• **Aim of the exercise**
For the data below, say how many lines contain "computer". Only the number should be given.

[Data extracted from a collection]
[Start of Attachment]
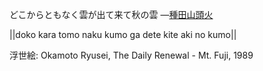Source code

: どこからともなく雲が出て来て秋の雲
—[種田山頭火](https://ja.wikipedia.org/wiki/種田山頭火)

||doko kara tomo naku kumo ga dete kite aki no kumo||

浮世絵: Okamoto Ryusei, The Daily Renewal - Mt. Fuji, 1989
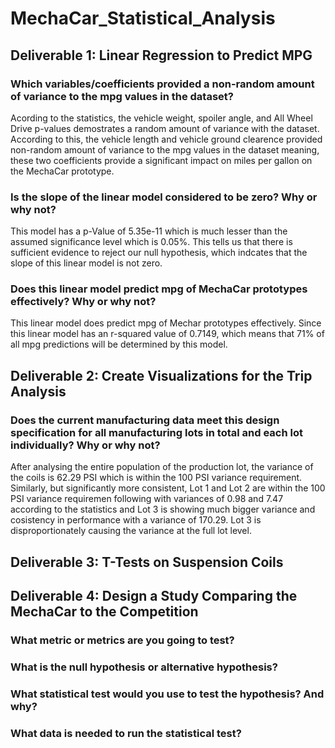 # MechaCar_Statistical_Analysis
## Deliverable 1: Linear Regression to Predict MPG 
### Which variables/coefficients provided a non-random amount of variance to the mpg values in the dataset?
Acording to the statistics, the vehicle weight, spoiler angle, and All Wheel Drive p-values demostrates a random amount of variance with the dataset. According to this, the vehicle length and vehicle ground clearence provided non-random amount of variance to the mpg values in the dataset meaning, these two coefficients provide a significant impact on miles per gallon on the MechaCar prototype.
### Is the slope of the linear model considered to be zero? Why or why not?
This model has a p-Value of 5.35e-11 which is much lesser than the assumed significance level which is 0.05%. This tells us that there is sufficient evidence to reject our null hypothesis, which indcates that the slope of this linear model is not zero.
### Does this linear model predict mpg of MechaCar prototypes effectively? Why or why not?
This linear model does predict mpg of Mechar prototypes effectively. Since this linear model has an r-squared value of 0.7149, which means that 71% of all mpg predictions will be determined by this model. 
## Deliverable 2: Create Visualizations for the Trip Analysis
### Does the current manufacturing data meet this design specification for all manufacturing lots in total and each lot individually? Why or why not? 
After analysing the entire population of the production lot, the variance of the coils is 62.29 PSI which is within the 100 PSI variance requirement. Similarly, but significantly more consistent, Lot 1 and Lot 2 are within the 100 PSI variance requiremen following with variances of 0.98 and 7.47 according to the statistics and Lot 3 is showing much bigger variance and cosistency in performance with a variance of 170.29. Lot 3 is disproportionately causing the variance at the full lot level.

## Deliverable 3: T-Tests on Suspension Coils 
## Deliverable 4: Design a Study Comparing the MechaCar to the Competition
### What metric or metrics are you going to test?
### What is the null hypothesis or alternative hypothesis?
### What statistical test would you use to test the hypothesis? And why?
### What data is needed to run the statistical test?
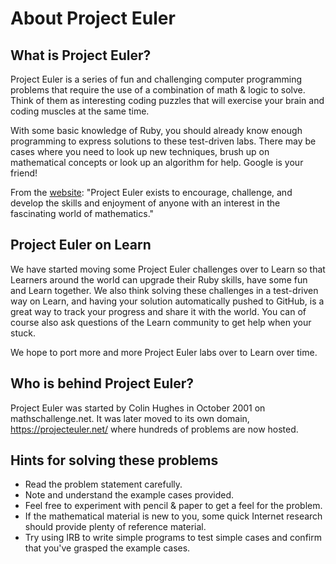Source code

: # About Project Euler

## What is Project Euler?

Project Euler is a series of fun and challenging computer programming problems that require the use of a combination of math & logic to solve. Think of them as interesting coding puzzles that will exercise your brain and coding muscles at the same time. 

With some basic knowledge of Ruby, you should already know enough programming to express solutions to these test-driven labs. There may be cases where you need to look up new techniques, brush up on mathematical concepts or look up an algorithm for help. Google is your friend!

From the [website](link:"https://projecteuler.net/): "Project Euler exists to encourage, challenge, and develop the skills and enjoyment of anyone with an interest in the fascinating world of mathematics."

## Project Euler on Learn

We have started moving some Project Euler challenges over to Learn so that Learners around the world can upgrade their Ruby skills, have some fun and Learn together. We also think solving these challenges in a test-driven way on Learn, and having your solution automatically pushed to GitHub, is a great way to track your progress and share it with the world. You can of course also ask questions of the Learn community to get help when your stuck. 

We hope to port more and more Project Euler labs over to Learn over time.

## Who is behind Project Euler?

Project Euler was started by Colin Hughes in October 2001 on mathschallenge.net. It was later moved to its own domain, https://projecteuler.net/ where hundreds of problems are now hosted. 

## Hints for solving these problems

- Read the problem statement carefully. 
- Note and understand the example cases provided. 
- Feel free to experiment with pencil & paper to get a feel for the problem. 
- If the mathematical material is new to you, some quick Internet research should provide plenty of reference material. 
- Try using IRB to write simple programs to test simple cases and confirm that you've grasped the example cases. 
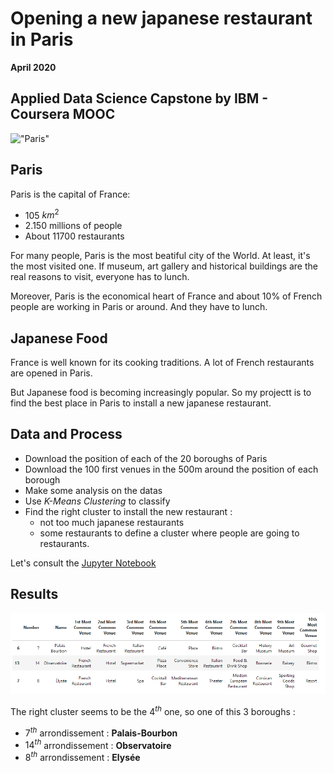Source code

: # Opening a new japanese restaurant in Paris

**April 2020**

## Applied Data Science Capstone by IBM - Coursera MOOC


!["Paris"](Tour_Eiffel_360_Panorama.jpg)

## Paris

Paris is the capital of France:
- 105 $km^2$
- 2.150 millions of people
- About 11700 restaurants

For many people, Paris is the most beatiful city of the World. At least, it's the most visited one. If museum, art gallery and historical buildings are the real reasons to visit, everyone has to lunch.

Moreover, Paris is the economical heart of France and about 10% of French people are working in Paris or around. And they have to lunch.

## Japanese Food

France is well known for its cooking traditions. A lot of French restaurants are opened in Paris.

But Japanese food is becoming increasingly popular. So my projectt is to find the best place in Paris to install a new japanese restaurant.

## Data and Process

- Download the position of each of the 20 boroughs of Paris
- Download the 100 first venues in the 500m around the position of each borough
- Make some analysis on the datas
- Use *K-Means Clustering* to classify
- Find the right cluster to install the new restaurant :
    - not too much japanese restaurants
    - some restaurants to define a cluster where people are going to restaurants.

Let's consult the [Jupyter Notebook](https://github.com/gillesw/capstone_ibm/blob/master/Modula%204%20et%205/Module4-intro.ipynb) 

## Results

!['Results'](cluster4.png)

The right cluster seems to be the $4^{th}$ one, so one of this 3 boroughs :

- $7^{th}$ arrondissement : **Palais-Bourbon**
- $14^{th}$ arrondissement : **Observatoire**
- $8^{th}$ arrondissement : **Elysée**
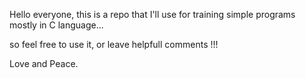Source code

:    Hello everyone, 
this is a repo that I'll use for training 
simple programs
mostly in C language...

so feel free to use it, or leave helpfull comments !!!

Love and Peace.
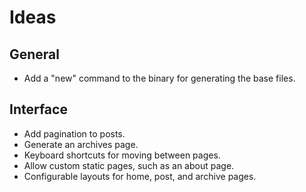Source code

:# Ideas

## General

* Add a "new" command to the binary for generating the base files.

## Interface

* Add pagination to posts.
* Generate an archives page.
* Keyboard shortcuts for moving between pages.
* Allow custom static pages, such as an about page.
* Configurable layouts for home, post, and archive pages.
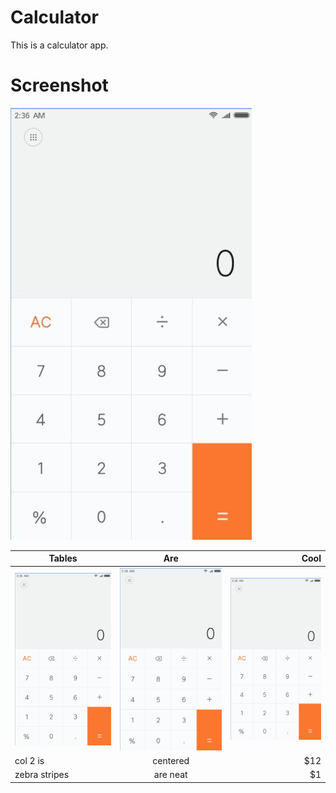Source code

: # Calculator

This is a calculator app.

# Screenshot

![alt text](https://github.com/kkiyer16/Calculator/blob/master/calculator.jpg)


| Tables        | Are           | Cool  |
| ------------- |:-------------:| -----:|
| ![alt text](https://github.com/kkiyer16/Calculator/blob/master/calculator.jpg)| ![alt text](https://github.com/kkiyer16/Calculator/blob/master/calculator.jpg) | ![alt text](https://github.com/kkiyer16/Calculator/blob/master/calculator.jpg) |
| col 2 is      | centered      |   $12 |
| zebra stripes | are neat      |    $1 |
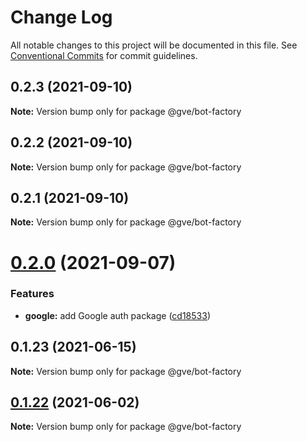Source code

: # Change Log

All notable changes to this project will be documented in this file.
See [Conventional Commits](https://conventionalcommits.org) for commit guidelines.

## 0.2.3 (2021-09-10)

**Note:** Version bump only for package @gve/bot-factory





## 0.2.2 (2021-09-10)

**Note:** Version bump only for package @gve/bot-factory





## 0.2.1 (2021-09-10)

**Note:** Version bump only for package @gve/bot-factory





# [0.2.0](https://github.com/mattnorris/essentials/compare/@gve/bot-factory@0.1.23...@gve/bot-factory@0.2.0) (2021-09-07)


### Features

* **google:** add Google auth package ([cd18533](https://github.com/mattnorris/essentials/commit/cd185337daa5f2651d5d8e21eebad673de5c7f5d))





## 0.1.23 (2021-06-15)

**Note:** Version bump only for package @gve/bot-factory





## [0.1.22](https://www-github.cisco.com/matnorri/essentials/compare/@gve/bot-factory@0.1.21...@gve/bot-factory@0.1.22) (2021-06-02)

**Note:** Version bump only for package @gve/bot-factory
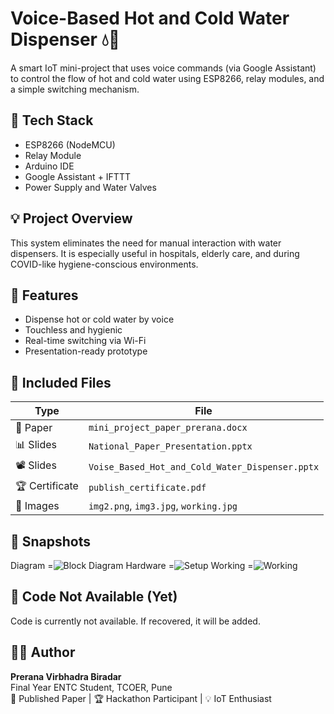 # Voice-Based Hot and Cold Water Dispenser 💧🎤

A smart IoT mini-project that uses voice commands (via Google Assistant) to control the flow of hot and cold water using ESP8266, relay modules, and a simple switching mechanism.

## 🔧 Tech Stack
- ESP8266 (NodeMCU)
- Relay Module
- Arduino IDE
- Google Assistant + IFTTT
- Power Supply and Water Valves

## 💡 Project Overview
This system eliminates the need for manual interaction with water dispensers. It is especially useful in hospitals, elderly care, and during COVID-like hygiene-conscious environments.

## 🎯 Features
- Dispense hot or cold water by voice
- Touchless and hygienic
- Real-time switching via Wi-Fi
- Presentation-ready prototype

## 📁 Included Files
| Type           | File                                |
|----------------|-------------------------------------|
| 📄 Paper       | `mini_project_paper_prerana.docx`   |
| 📊 Slides      | `National_Paper_Presentation.pptx`  |
| 📽️ Slides      | `Voise_Based_Hot_and_Cold_Water_Dispenser.pptx` |
| 🏆 Certificate | `publish_certificate.pdf`         |
| 📸 Images      | `img2.png`, `img3.jpg`, `working.jpg` |

## 📸 Snapshots
 Diagram =![Block Diagram](Images/img2.png)
 Hardware =![Setup](Images/img3.jpg) 
 Working =![Working](Images/working.jpg) 

## 🚫 Code Not Available (Yet)
Code is currently not available. If recovered, it will be added.

## 👩‍💻 Author
**Prerana Virbhadra Biradar**  
Final Year ENTC Student, TCOER, Pune  
📜 Published Paper | 🏆 Hackathon Participant | 💡 IoT Enthusiast
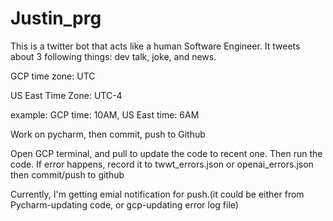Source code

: # Justin_prg

This is a twitter bot that acts like a human Software Engineer.
It tweets about 3 following things: dev talk, joke, and news.


GCP time zone: UTC

US East Time Zone: UTC-4

example: GCP time: 10AM, US East time: 6AM


Work on pycharm, then commit, push to Github


Open GCP terminal, and pull to update the code to recent one. Then run the code. If error happens, record it to twwt_errors.json or openai_errors.json then commit/push to github


Currently, I'm getting emial notification for push.(it could be either from Pycharm-updating code, or gcp-updating error log file)


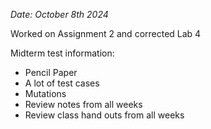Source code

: *Date: October 8th 2024*

Worked on Assignment 2 and corrected Lab 4

Midterm test information:
- Pencil Paper
- A lot of test cases
- Mutations
- Review notes from all weeks
- Review class hand outs from all weeks 

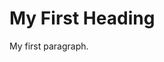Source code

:<!DOCTYPE html>
<html>
  <head> 
    
  <title> page title </title>
  
  </head>
  
<body>

<h1>My First Heading</h1>

<p>My first paragraph.</p>

</body>
</html>
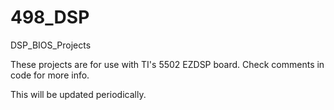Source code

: # 498_DSP
 DSP_BIOS_Projects

These projects are for use with TI's 5502 EZDSP board. 
Check comments in code for more info.

This will be updated periodically.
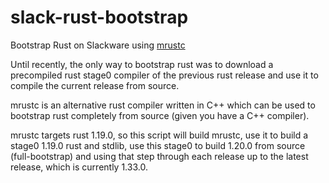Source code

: slack-rust-bootstrap
====================

Bootstrap Rust on Slackware using [mrustc](https://github.com/thepowersgang/mrustc)

Until recently, the only way to bootstrap rust was to download a precompiled
rust stage0 compiler of the previous rust release and use it to compile the
current release from source.

mrustc is an alternative rust compiler written in C++ which can be used to
bootstrap rust completely from source (given you have a C++ compiler).

mrustc targets rust 1.19.0, so this script will build mrustc, use it to build a
stage0 1.19.0 rust and stdlib, use this stage0 to build 1.20.0 from source
(full-bootstrap) and using that step through each release up to the latest
release, which is currently 1.33.0.

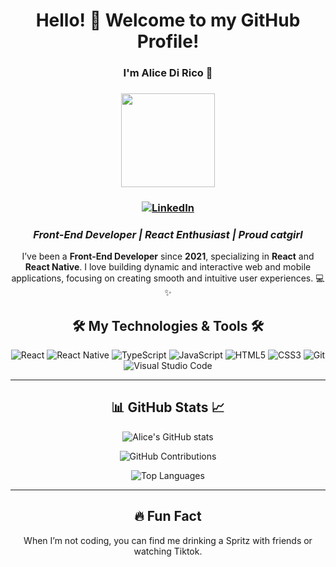 <div align="center">

# Hello! 👋 Welcome to my GitHub Profile!

### I'm Alice Di Rico 🌟
### <img src="https://img.freepik.com/premium-vector/young-beautiful-woman-using-laptop-computer-pointing-up-sitting-lotus-pose-with-crossed-legs_126609-830.jpg?w=1380" width="150" />
### [![LinkedIn](https://img.shields.io/badge/-LinkedIn-0A66C2?style=for-the-badge&logo=LinkedIn&logoColor=white)](https://www.linkedin.com/in/alice-di-rico-67407b168)
### *Front-End Developer | React Enthusiast | Proud catgirl*


I’ve been a **Front-End Developer** since **2021**, specializing in **React** and **React Native**. I love building dynamic and interactive web and mobile applications, focusing on creating smooth and intuitive user experiences. 💻✨

## 🛠️ My Technologies & Tools 🛠️

<div align="center">
  
![React](https://img.shields.io/badge/-React-61DAFB?style=for-the-badge&logo=react&logoColor=white)
![React Native](https://img.shields.io/badge/-React%20Native-61DAFB?style=for-the-badge&logo=react&logoColor=white)
![TypeScript](https://img.shields.io/badge/-TypeScript-007ACC?style=for-the-badge&logo=typescript&logoColor=white)
![JavaScript](https://img.shields.io/badge/-JavaScript-F7DF1E?style=for-the-badge&logo=javascript&logoColor=black)
![HTML5](https://img.shields.io/badge/-HTML5-E34F26?style=for-the-badge&logo=html5&logoColor=white)
![CSS3](https://img.shields.io/badge/-CSS3-1572B6?style=for-the-badge&logo=css3&logoColor=white)
![Git](https://img.shields.io/badge/-Git-F05032?style=for-the-badge&logo=git&logoColor=white)
![Visual Studio Code](https://img.shields.io/badge/-VS%20Code-007ACC?style=for-the-badge&logo=visual-studio-code&logoColor=white)

</div>

---

## 📊 GitHub Stats 📈

<div align="center">

![Alice's GitHub stats](https://github-readme-stats.vercel.app/api?username=ladirico&show_icons=true&theme=radical)

![GitHub Contributions](https://github-readme-streak-stats.herokuapp.com/?user=ladirico&theme=radical&hide_border=true)

![Top Languages](https://github-readme-stats.vercel.app/api/top-langs/?username=ladirico&layout=compact&theme=radical)


</div>

---


## 🔥 Fun Fact
When I’m not coding, you can find me drinking a Spritz with friends or watching Tiktok.
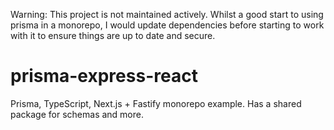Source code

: Warning: This project is not maintained actively. Whilst a good start to using prisma in a monorepo, I would update dependencies before starting to work with it to ensure things are up to date and secure.

# prisma-express-react

Prisma, TypeScript, Next.js + Fastify monorepo example. Has a shared package for schemas and more.
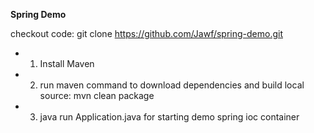 **Spring Demo** 

checkout code: 
git clone https://github.com/Jawf/spring-demo.git


- 1. Install Maven
- 2. run maven command to download dependencies and build local source: mvn clean package
- 3. java run Application.java for starting demo spring ioc container

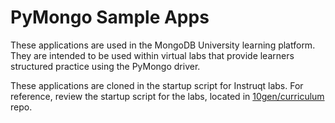 # PyMongo Sample Apps

These applications are used in the MongoDB University learning platform. They are intended to be used within virtual labs that provide learners structured practice using the PyMongo driver.

These applications are cloned in the startup script for Instruqt labs. For reference, review the startup script for the labs, located in [10gen/curriculum](https://github.com/10gen/curriculum/) repo.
[End of Attachment]
• **Expected answer**
2